The pope prepares for a controversial trip to Turkey
IT HAS been called the most hazardous journey undertaken by a Roman pontiff in modern times. Some of the hazards of this week’s papal visit to Turkey may be unavoidable, others may have been of his own making. The trip by Pope Benedict XVI, which begins on Tuesday November 28th, was first conceived as an exercise in intra-Christian diplomacy: a visit to the Patriarch Bartholomew I, the most senior bishop of the worldwide Orthodox church, who resides in Istanbul.
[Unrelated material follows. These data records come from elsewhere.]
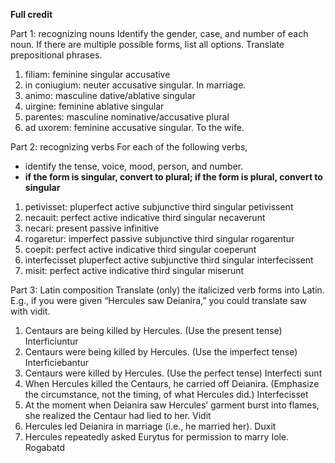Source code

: **Full credit**

Part 1: recognizing nouns
Identify the gender, case, and number of each noun. If there are multiple possible forms, list all options. Translate prepositional phrases.

1. filiam: feminine singular accusative
1. in coniugium: neuter accusative singular. In marriage.
1. animo: masculine dative/ablative singular
1. uirgine: feminine ablative singular
1. parentes: masculine nominative/accusative plural
1. ad uxorem: feminine accusative singular. To the wife.

Part 2: recognizing verbs
For each of the following verbs,

- identify the tense, voice, mood, person, and number.
- **if the form is singular, convert to plural; if the form is plural, convert to singular**

1. petivisset: pluperfect active subjunctive third singular petivissent
1. necauit: perfect active indicative third singular necaverunt
1. necari: present passive infinitive
1. rogaretur: imperfect passive subjunctive third singular rogarentur
1. coepit: perfect active indicative third singular coeperunt
1. interfecisset pluperfect active subjunctive third singular interfecissent
1. misit: perfect active indicative third singular miserunt

Part 3: Latin composition
Translate (only) the italicized verb forms into Latin. E.g., if you were given “Hercules saw Deianira,” you could translate saw with vidit.

1. Centaurs are being killed by Hercules. (Use the present tense) Interficiuntur
1. Centaurs were being killed by Hercules. (Use the imperfect tense) Interficiebantur
1. Centaurs were killed by Hercules. (Use the perfect tense)  Interfecti sunt
1. When Hercules killed the Centaurs, he carried off Deianira. (Emphasize the circumstance, not the timing, of what Hercules did.) Interfecisset
1. At the moment when Deianira saw Hercules’ garment burst into flames, she realized the Centaur had lied to her. Vidit
1. Hercules led Deianira in marriage (i.e., he married her). Duxit
1. Hercules repeatedly asked Eurytus for permission to marry Iole. Rogabatd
It was largely at the insistence of the government in Ankara that the purpose of the journey was broadened into an opportunity for the pontiff to test and possibly re-examine his hitherto sceptical view of Turkey. But the omens in recent months have not been benign. The pope upset two large sections of Turkish society with a lecture on September 12th in which he quoted (without endorsing) a Byzantine emperor who suggested that Islam had engendered nothing but violence. Devout Muslims in Turkey (and around the world) were offended by the insult to their faith. Secular-nationalist Turks bristled at the mention of a Byzantine monarch. No wonder that some leading members of Turkey’s mildly Islamist government have seemed at pains to find excuses not to meet the pontiff, although the prime minister, Recep Tayyip Erdogan, now says that he will do so.